Leo miał swoje plany co do wyznani, ale wszystko było jeszcze w etapie planowania. Na razie chłopak chciała, by Maggie zapomniała trochę o tym co wydarzyło się(a raczej nie wydarzyło się) w Dziewiątce. Nie chciał jej po prostu speszyć. Bał się, że dziewczyna zacznie go teraz unikać, ale ku jego uldze tak się nie stało.
Maggie postanowiła sobie, że będzie się zachowywała tak jakby nic się nie wydarzyło. Musiała się mętalnie przygotować do powiedzenia Valdezowi prawdy. Nie chciała by to wszystko skończyło się odrzuceniem tak jak kiedyś.

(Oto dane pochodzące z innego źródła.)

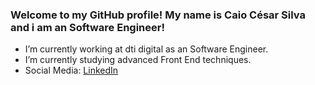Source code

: ### Welcome to my GitHub profile! My name is Caio César Silva and i am an Software Engineer!

- I’m currently working at dti digital as an Software Engineer.
- I’m currently studying advanced Front End techniques.
- Social Media: [LinkedIn](https://www.linkedin.com/in/caio-c%C3%A9sar-silva-1aa8b7101/) 
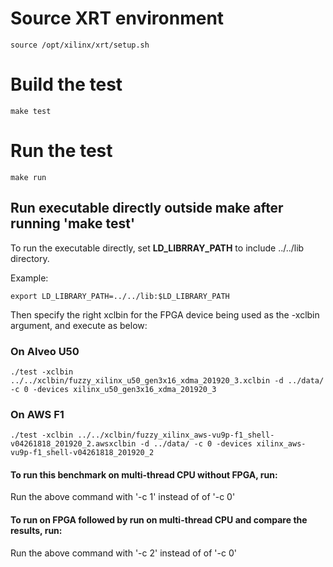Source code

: # Source XRT environment
`source /opt/xilinx/xrt/setup.sh`

# Build the test
`make test`

# Run the test 
`make run`

## Run executable directly outside make after running 'make test'
To run the executable directly, set **LD_LIBRRAY_PATH** to include ../../lib directory.

Example: 

`export LD_LIBRARY_PATH=../../lib:$LD_LIBRARY_PATH`

Then specify the right xclbin for the FPGA device being used as the -xclbin argument, and execute as below:

### On Alveo U50
`./test -xclbin ../../xclbin/fuzzy_xilinx_u50_gen3x16_xdma_201920_3.xclbin -d ../data/ -c 0 -devices xilinx_u50_gen3x16_xdma_201920_3`

### On AWS F1 
`./test -xclbin ../../xclbin/fuzzy_xilinx_aws-vu9p-f1_shell-v04261818_201920_2.awsxclbin -d ../data/ -c 0 -devices xilinx_aws-vu9p-f1_shell-v04261818_201920_2`

#### To run this benchmark on multi-thread CPU without FPGA, run:
Run the above command with '-c 1' instead of of '-c 0'

#### To run on FPGA followed by run on multi-thread CPU and compare the results, run:
Run the above command with '-c 2' instead of of '-c 0'

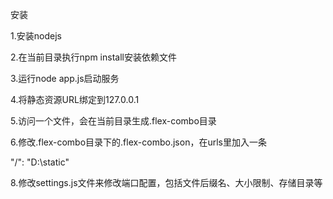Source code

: 安装

1.安装nodejs

2.在当前目录执行npm install安装依赖文件

3.运行node app.js启动服务

4.将静态资源URL绑定到127.0.0.1

5.访问一个文件，会在当前目录生成.flex-combo目录

6.修改.flex-combo目录下的.flex-combo.json，在urls里加入一条

"/": "D:\\static"

8.修改settings.js文件来修改端口配置，包括文件后缀名、大小限制、存储目录等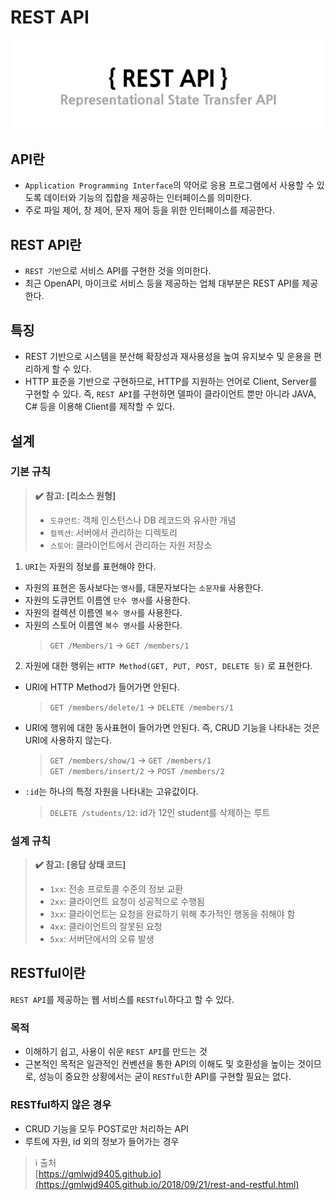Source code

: # REST API

![rest](../../../imgs/restapi.png)

## API란
- `Application Programming Interface`의 약어로 응용 프로그램에서 사용할 수 있도록 데이터와 기능의 집합을 제공하는 인터페이스를 의미한다. 
- 주로 파일 제어, 창 제어, 문자 제어 등을 위한 인터페이스를 제공한다. 



## REST API란
- `REST 기반`으로 서비스 API를 구현한 것을 의미한다.
- 최근 OpenAPI, 마이크로 서비스 등을 제공하는 업체 대부분은 REST API를 제공한다. 

## 특징
- REST 기반으로 시스템을 분산해 확장성과 재사용성을 높여 유지보수 및 운용을 편리하게 할 수 있다.
- HTTP 표준을 기반으로 구현하므로, HTTP를 지원하는 언어로 Client, Server를 구현할 수 있다. 즉, `REST API`를 구현하면 델파이 클라이언트 뿐만 아니라 JAVA, C# 등을 이용해 Client를 제작할 수 있다. 

## 설계 
### 기본 규칙
> **✔️ 참고: [리소스 원형]**
> - `도큐먼트`: 객체 인스턴스나 DB 레코드와 유사한 개념
> - `컬렉션`: 서버에서 관리하는 디렉토리
> - `스토어`: 클라이언트에서 관리하는 자원 저장소

1. `URI`는 자원의 정보를 표현해야 한다.
  - 자원의 표현은 동사보다는 `명사`를, 대문자보다는 `소문자를` 사용한다.
  - 자원의 도큐먼트 이름엔 `단수 명사`를 사용한다.
  - 자원의 컬렉션 이름엔 `복수 명사`를 사용한다.
  - 자원의 스토어 이름엔 `복수 명사`를 사용한다. 
	> `GET /Members/1` -> `GET /members/1` 
2. 자원에 대한 행위는 `HTTP Method(GET, PUT, POST, DELETE 등)` 로 표현한다.
- URI에 HTTP Method가 들어가면 안된다. 
  > `GET /members/delete/1` -> `DELETE /members/1`
- URI에 행위에 대한 동사표현이 들어가면 안된다. 즉, CRUD 기능을 나타내는 것은 URI에 사용하지 않는다.
  > `GET /members/show/1` -> `GET /members/1`  
	> `GET /members/insert/2` -> `POST /members/2`
- `:id`는 하나의 특정 자원을 나타내는 고유값이다. 
	> `DELETE /students/12`: id가 12인 student를 삭제하는 루트 

### 설계 규칙
> **✔️ 참고: [응답 상태 코드]**
> - `1xx`: 전송 프로토콜 수준의 정보 교환
> - `2xx`: 클라이언트 요청이 성공적으로 수행됨
> - `3xx`: 클라이언트는 요청을 완료하기 위해 추가적인 행동을 취해야 함
> - `4xx`: 클라이언트의 잘못된 요청
> - `5xx`: 서버단에서의 오류 발생 





## RESTful이란 
`REST API`를 제공하는 웹 서비스를 `RESTful`하다고 할 수 있다.

### 목적
- 이해하기 쉽고, 사용이 쉬운 `REST API`를 만드는 것
- 근본적인 목적은 일관적인 컨벤션을 통한 API의 이해도 및 호환성을 높이는 것이므로, 성능이 중요한 상황에서는 굳이 `RESTful`한 API를 구현할 필요는 없다.

### RESTful하지 않은 경우
- CRUD 기능을 모두 POST로만 처리하는 API
- 루트에 자원, id 외의 정보가 들어가는 경우




> ℹ️ 출처  
> [https://gmlwjd9405.github.io](https://gmlwjd9405.github.io/2018/09/21/rest-and-restful.html)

Maggie miała 14 lat kiedy zakochała się po raz pierwszy. To było zaraz na początku roku szkolnego kiedy zaczęła zauważać, że jej kolega z klasy Malcolm jest bardzo atrakcyjny. Kolegowali się bardzo długo i znali się na wylot. Jednak Malcolm nigdy nic do niej nie czuł po za tym, że ją lubił. Kiedy Moon zdecydowała się mu powiedzieć o swoich uczuciach chłopak uznał to za żart. Kiedy jednak zauważył, że dziewczyna nie żartuje, zaczął się śmiać. Oznajmił wszem i wobec, że jej nie kocha i raczej nigdy nie pokocha. Wtedy właśnie Maggie po raz pierwszy poczuła tak straszny ból odrzucenia.
Teraz nie chciała przechodzić tego samego więc postanowiła zaczekać trochę i upewnić się czy to na pewno miłość. A w tym potrzebowała pomocy kogoś doświadczonego.
-Piper, potrzebuję twojej pomocy!-krzyknęła do MacLean, która właśnie wychodziła ze swojego domku.
-Chętnie ci pomogę, tylko o co chodzi?-spytała radośnie.
-Może pogadamy gdzie indziej. Tak nie przy ludziach?
-Jasne. Chodź.-MacLean pociągnęła ją w stronę stajni.-O co chodzi?
-No...bo wiesz ty się znasz na tych.....tych wszystkich sprawach sercowych.....no i....
-Czekaj, czekaj. Czy ty się zakochałaś?-spytała Piper otwierając szerzej oczy. Maggie spuściła wzrok.
-Może.
-O RANY!!-krzyknęła szczęśliwa.-Ale w Leo, prawda?-zapytała upewniając się, że jej radość nie jest przedwczesna. Blądynka pokiwała lekko głową, a Piper pisnęła z radości.-BOGOWIE NARESZCIE! Dziękuję ci Afrodyto, że wysłuchałaś moich próźb.
-Możesz mówić ciszej Piper, proszę.
-Jasne, jasne. To jak ci mogę pomóc?
-No, bo ja nie wiem czy to jest miłość.
-Zakochałaś się już kiedyś?
-Tak...dawno...to nie są miłe wspomnienia.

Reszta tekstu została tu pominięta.